Ils exigent le respect à la vie lorsqu’ils dénoncent la machine de mort de l’État, lorsque le Collectif Fala Akari organise une audience publique dans une favéla pour dénoncer les crimes commis par le 41e Bataillon de la Police Militaire – celui-là même qui avait été dénoncé par Marielle -, lorsque le Forum Basta de Violência, Outra Maré é Possível [Assez de Violence, une autre Maré est possible] organise des marches et élabore le Plan de Réduction des Dommages de la Violence dans la Maté, lorsque le Fogo Cruzado [Feu Croisé] comptabilise les échanges de tirs ou remet en question les données des journaux officiels. Et quand, malgré tout, ils se maintiennent vivant.
La démocratie, c’est la participation et la surveillance
Les périphéries sont des espaces de participation beaucoup plus directs que d’autres parties de la ville. C’est l’habitante de Parque Colúmbia, un territoire souvent victime d’inondations à cause des crues de la rivière Acari, qui a un groupe sur Whatsapp avec les employés de la Comlurb [entreprise de nettoyage urbain] et sollicite leurs services après chaque inondation.
C’est la participation des habitants des favélas et des zones périphériques durant les audiences publiques organisées par la mairie pour parler du Plan Stratégique et de l’organisation, en l’absence d’audiences dans ces favélas, de la Rencontre des Favélas pour Débattre du Plan Stratégique. C’est la mobilisation réussie des habitants de Rio das Pedras pour protester devant la Chambre des Conseillers Municipaux et devant la maison du maire, contre le projet prévu dans les Plan de Verticalisation de Rio das Pedras.
C’est le ChecaZap, le projet du Data_Labe [Laboratoire des données] de la Maré, et de Énois, école de journalisme des jeunes de la périphérie de São Paulo, pour la vérification des contenus disséminés dans les groupes Whatsapp durant la période électorale.
Ce sont les bulletins de vérification des propositions de l’Agenda Rio 2030, remis et autorisés par différents représentants élus.
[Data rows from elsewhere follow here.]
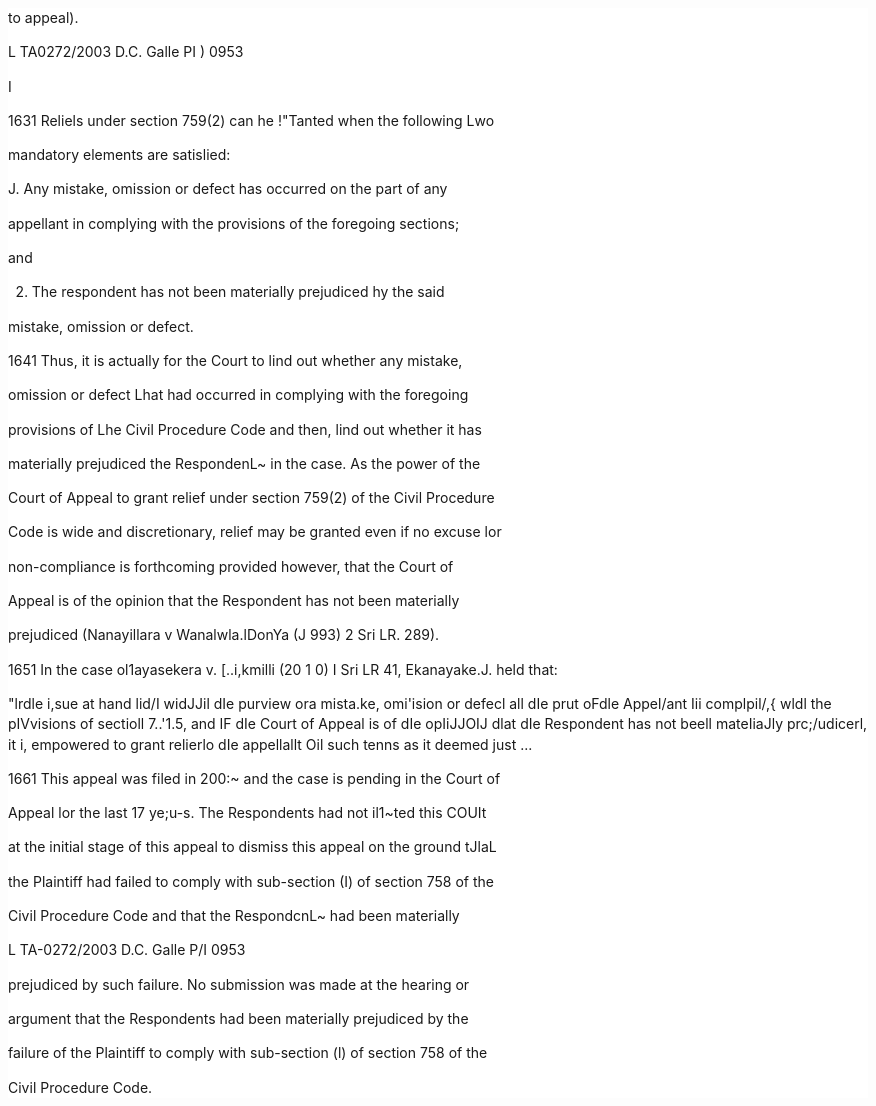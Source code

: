 to appeal).

L TA0272/2003 D.C. Galle PI ) 0953

I

1631 Reliels under section 759(2) can he !"Tanted when the following Lwo

mandatory elements are satislied:

J. Any mistake, omission or defect has occurred on the part of any

appellant in complying with the provisions of the foregoing sections;

and

2. The respondent has not been materially prejudiced hy the said

mistake, omission or defect.

1641 Thus, it is actually for the Court to lind out whether any mistake,

omission or defect Lhat had occurred in complying with the foregoing

provisions of Lhe Civil Procedure Code and then, lind out whether it has

materially prejudiced the RespondenL~ in the case. As the power of the

Court of Appeal to grant relief under section 759(2) of the Civil Procedure

Code is wide and discretionary, relief may be granted even if no excuse lor

non-compliance is forthcoming provided however, that the Court of

Appeal is of the opinion that the Respondent has not been materially

prejudiced (Nanayillara v Wanalwla.lDonYa (J 993) 2 Sri LR. 289).

1651 In the case ol1ayasekera v. [..i,kmilli (20 1 0) I Sri LR 41, Ekanayake.J. held that:

"lrdle i,sue at hand lid/I widJJil dIe purview ora mista.ke, omi'ision or defecl all dIe prut oFdle Appel/ant Iii complpil/,{ wldl the pIVvisions of sectioll 7..'1.5, and IF dIe Court of Appeal is of dIe opIiJJOIJ dlat dIe Respondent has not beell mateIiaJly prc;/udicerl, it i, empowered to grant relierlo dIe appellallt Oil such tenns as it deemed just ...

1661 This appeal was filed in 200:~ and the case is pending in the Court of

Appeal lor the last 17 ye;u-s. The Respondents had not il1\~ted this COUIt

at the initial stage of this appeal to dismiss this appeal on the ground tJlaL

the Plaintiff had failed to comply with sub-section (I) of section 758 of the

Civil Procedure Code and that the RespondcnL~ had been materially

L TA-0272/2003 D.C. Galle P/I 0953

prejudiced by such failure. No submission was made at the hearing or

argument that the Respondents had been materially prejudiced by the

failure of the Plaintiff to comply with sub-section (l) of section 758 of the

Civil Procedure Code.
Dans le premier d’entre eux, le Forum Grita Baixada [Crie Baixada], le Centre Œcuménique de formation et d’Éducation Communautaire (Profec), la fondation de défense des droits de l’Homme de la Baixada [Région de la banlieue de la ville de Rio de Janeiro] et la Casa Fluminense, une organisation qui imagine des politiques publiques pour toute la région métropolitaine de Rio de Janeiro, contrôlent les propositions liées à la sécurité et au droit à la vie, ils font passer un message : « Les jeunesse de la Baixada veulent vivre ».
L’auto-construction et l’autogestion sont des traits marquants des périphéries et ne pouvaient pas être écartés des points énumérés ici. C’est faire de ses propres mains, non face à l’absence du gouvernement (puisque qu’il est présent de manière armée, par exemple), mais sous le regard négligent de l’état. C’est élever la voix pour agir pour la réduction de la corruption et de l’inégalité socioéconomique, qui ne permet pas aux bénéfices de la démocratie d’être distribués à tous.
Le rôle des périphéries passe par la résistance et l’innovation, en culminant dans l’accomplissement d’une démocratie qui, tout comme l’État, arrive à elle de manière imparfaite et sélective. La démocratie est le gouvernement dans lequel le peuple mérite la souveraineté. Et le peuple se trouve dans les périphéries.